● TASK TO CARRY OUT
Every record below should be transcribed exactly. Omit the images.

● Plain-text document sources
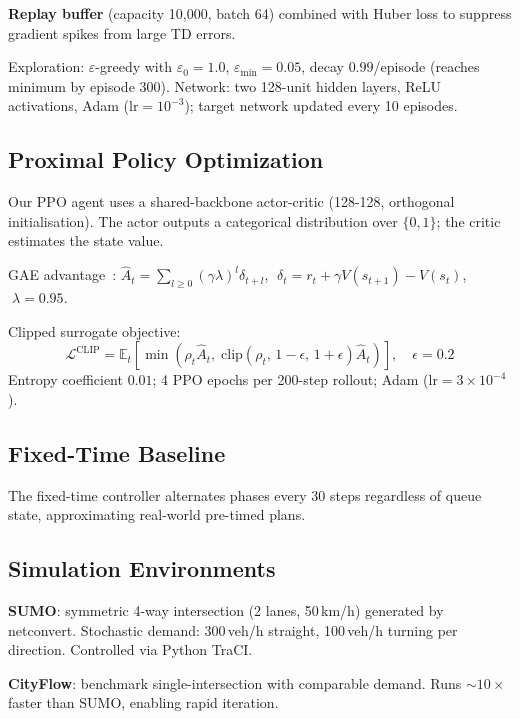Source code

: \documentclass[twoside,11pt]{article}
\begin{document}
\textbf{Replay buffer} (capacity 10,000, batch 64) combined with
Huber loss to suppress gradient spikes from large TD errors.

Exploration: $\varepsilon$-greedy with $\varepsilon_0{=}1.0$,
$\varepsilon_{\min}{=}0.05$, decay $0.99$/episode (reaches minimum by
episode 300).  Network: two 128-unit hidden layers, ReLU activations,
Adam ($\text{lr}=10^{-3}$); target network updated every 10 episodes.

\subsection{Proximal Policy Optimization}

Our PPO agent uses a shared-backbone actor-critic (128-128, orthogonal
initialisation).  The actor outputs a categorical distribution over $\{0,1\}$;
the critic estimates the state value.

GAE advantage~\citep{schulman2015high}:
$\hat{A}_t = \sum_{l \ge 0}(\gamma\lambda)^l\delta_{t+l}$,
$\;\delta_t = r_t + \gamma V(s_{t+1}) - V(s_t)$, $\;\lambda{=}0.95$.

Clipped surrogate objective:
\begin{equation}
\mathcal{L}^{\text{CLIP}} =
\mathbb{E}_t\!\left[\min\!\left(
  \rho_t\hat{A}_t,\;
  \text{clip}(\rho_t,\,1{-}\epsilon,\,1{+}\epsilon)\hat{A}_t
\right)\right], \quad \epsilon=0.2
\end{equation}
Entropy coefficient $0.01$; 4 PPO epochs per 200-step rollout;
Adam ($\text{lr}=3\times10^{-4}$).

\subsection{Fixed-Time Baseline}

The fixed-time controller alternates phases every 30 steps regardless of
queue state, approximating real-world pre-timed plans.

\subsection{Simulation Environments}

\textbf{SUMO}: symmetric 4-way intersection (2 lanes, 50\,km/h) generated by
netconvert.  Stochastic demand: 300\,veh/h straight, 100\,veh/h turning per
direction.  Controlled via Python TraCI.

\textbf{CityFlow}: benchmark single-intersection with comparable demand.
Runs ${\sim}10{\times}$ faster than SUMO, enabling rapid iteration.
\end{document}
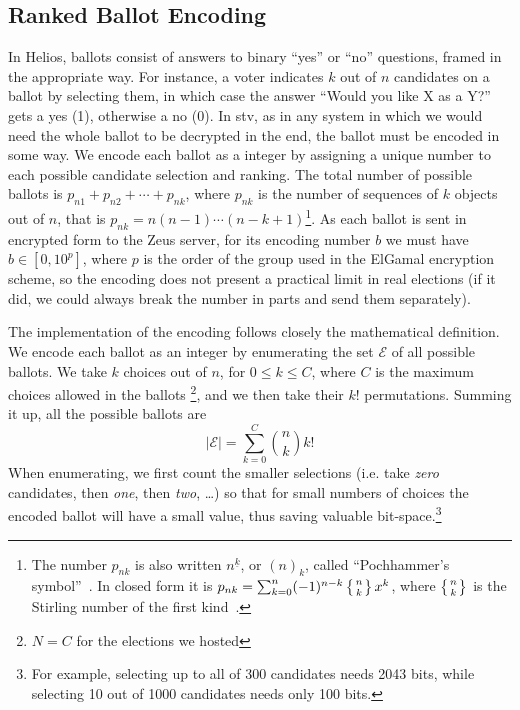 \documentclass[letterpaper,10pt]{article}
\begin{document}
\subsection{Ranked Ballot Encoding}
\label{sec:ballot_encoding}
In Helios, ballots consist of answers to binary ``yes'' or ``no''
questions, framed in the appropriate way. For instance, a voter
indicates $k$ out of $n$ candidates on a ballot by selecting them, in
which case the answer ``Would you like X as a Y?'' gets a yes (1),
otherwise a no (0). In {\sc stv}, as in any system in which we would need
the whole ballot to be decrypted in the end, the ballot must be
encoded in some way. We encode each ballot as a integer by assigning a
unique number to each possible candidate selection and ranking. The
total number of possible ballots is $p _{n1} + p_{n2} + \cdots + p
_{nk}$, where $p_{nk}$ is the number of sequences of $k$ objects out
of $n$, that is $p_{nk} = n(n - 1)\cdots(n - k + 1)$\footnote{The
  number $p_{nk}$ is also written $n^{\underline{k}}$, or $(n)_k$,
  called ``Pochhammer's symbol''~\cite[p.\ 48]{graham:1994}. In closed
  form it is $p_{nk} = \sum_{k=0}^{n} (-1)^{n-k}\left\{n \atop
    k\right\}x^k$, where $\left\{n \atop k\right\}$ is the Stirling
  number of the first kind~\cite{weisstein:pochhammer}.}. As each
ballot is sent in encrypted form to the Zeus server, for its encoding
number $b$ we must have $b \in [0, 10^p]$, where $p$ is the order of
the group used in the ElGamal encryption scheme, so the encoding does
not present a practical limit in real elections (if it did, we could
always break the number in parts and send them separately).

The implementation of the encoding follows closely the mathematical
definition. We encode each ballot as an integer by enumerating the set
$\mathcal{E}$ of all possible ballots. We take $k$ choices out of $n$,
for $0\leq k \leq C$, where $C$ is the maximum choices allowed in the
ballots \footnote{$N=C$ for the elections we hosted}, and we then take
their $k!$ permutations. Summing it up, all the possible ballots are
\begin{equation}
\label{eq:max_encoded}
|\mathcal{E}| = \sum^{C}_{k=0}\binom{n}{k}k!
\end{equation}
When enumerating, we first count the smaller selections (i.e. take
\textit{zero} candidates, then \textit{one}, then \textit{two},
\ldots) so that for small numbers of choices the encoded ballot will
have a small value, thus saving valuable bit-space.\footnote{ For
  example, selecting up to all of 300 candidates needs 2043 bits,
  while selecting 10 out of 1000 candidates needs only 100 bits.}
\end{document}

● EXERCISE SOLUTION
Source code

: \documentclass[twoside,11pt]{article}
\begin{document}
\textbf{Replay buffer} (capacity 10,000, batch 64) combined with
Huber loss to suppress gradient spikes from large TD errors.

Exploration: $\varepsilon$-greedy with $\varepsilon_0{=}1.0$,
$\varepsilon_{\min}{=}0.05$, decay $0.99$/episode (reaches minimum by
episode 300).  Network: two 128-unit hidden layers, ReLU activations,
Adam ($\text{lr}=10^{-3}$); target network updated every 10 episodes.

\subsection{Proximal Policy Optimization}

Our PPO agent uses a shared-backbone actor-critic (128-128, orthogonal
initialisation).  The actor outputs a categorical distribution over $\{0,1\}$;
the critic estimates the state value.

GAE advantage~\citep{schulman2015high}:
$\hat{A}_t = \sum_{l \ge 0}(\gamma\lambda)^l\delta_{t+l}$,
$\;\delta_t = r_t + \gamma V(s_{t+1}) - V(s_t)$, $\;\lambda{=}0.95$.

Clipped surrogate objective:
\begin{equation}
\mathcal{L}^{\text{CLIP}} =
\mathbb{E}_t\!\left[\min\!\left(
  \rho_t\hat{A}_t,\;
  \text{clip}(\rho_t,\,1{-}\epsilon,\,1{+}\epsilon)\hat{A}_t
\right)\right], \quad \epsilon=0.2
\end{equation}
Entropy coefficient $0.01$; 4 PPO epochs per 200-step rollout;
Adam ($\text{lr}=3\times10^{-4}$).

\subsection{Fixed-Time Baseline}

The fixed-time controller alternates phases every 30 steps regardless of
queue state, approximating real-world pre-timed plans.

\subsection{Simulation Environments}

\textbf{SUMO}: symmetric 4-way intersection (2 lanes, 50\,km/h) generated by
netconvert.  Stochastic demand: 300\,veh/h straight, 100\,veh/h turning per
direction.  Controlled via Python TraCI.

\textbf{CityFlow}: benchmark single-intersection with comparable demand.
Runs ${\sim}10{\times}$ faster than SUMO, enabling rapid iteration.
\end{document}
 \documentclass[letterpaper,10pt]{article}
\begin{document}
\subsection{Ranked Ballot Encoding}
\label{sec:ballot_encoding}
In Helios, ballots consist of answers to binary ``yes'' or ``no''
questions, framed in the appropriate way. For instance, a voter
indicates $k$ out of $n$ candidates on a ballot by selecting them, in
which case the answer ``Would you like X as a Y?'' gets a yes (1),
otherwise a no (0). In {\sc stv}, as in any system in which we would need
the whole ballot to be decrypted in the end, the ballot must be
encoded in some way. We encode each ballot as a integer by assigning a
unique number to each possible candidate selection and ranking. The
total number of possible ballots is $p _{n1} + p_{n2} + \cdots + p
_{nk}$, where $p_{nk}$ is the number of sequences of $k$ objects out
of $n$, that is $p_{nk} = n(n - 1)\cdots(n - k + 1)$\footnote{The
  number $p_{nk}$ is also written $n^{\underline{k}}$, or $(n)_k$,
  called ``Pochhammer's symbol''~\cite[p.\ 48]{graham:1994}. In closed
  form it is $p_{nk} = \sum_{k=0}^{n} (-1)^{n-k}\left\{n \atop
    k\right\}x^k$, where $\left\{n \atop k\right\}$ is the Stirling
  number of the first kind~\cite{weisstein:pochhammer}.}. As each
ballot is sent in encrypted form to the Zeus server, for its encoding
number $b$ we must have $b \in [0, 10^p]$, where $p$ is the order of
the group used in the ElGamal encryption scheme, so the encoding does
not present a practical limit in real elections (if it did, we could
always break the number in parts and send them separately).

The implementation of the encoding follows closely the mathematical
definition. We encode each ballot as an integer by enumerating the set
$\mathcal{E}$ of all possible ballots. We take $k$ choices out of $n$,
for $0\leq k \leq C$, where $C$ is the maximum choices allowed in the
ballots \footnote{$N=C$ for the elections we hosted}, and we then take
their $k!$ permutations. Summing it up, all the possible ballots are
\begin{equation}
\label{eq:max_encoded}
|\mathcal{E}| = \sum^{C}_{k=0}\binom{n}{k}k!
\end{equation}
When enumerating, we first count the smaller selections (i.e. take
\textit{zero} candidates, then \textit{one}, then \textit{two},
\ldots) so that for small numbers of choices the encoded ballot will
have a small value, thus saving valuable bit-space.\footnote{ For
  example, selecting up to all of 300 candidates needs 2043 bits,
  while selecting 10 out of 1000 candidates needs only 100 bits.}
\end{document}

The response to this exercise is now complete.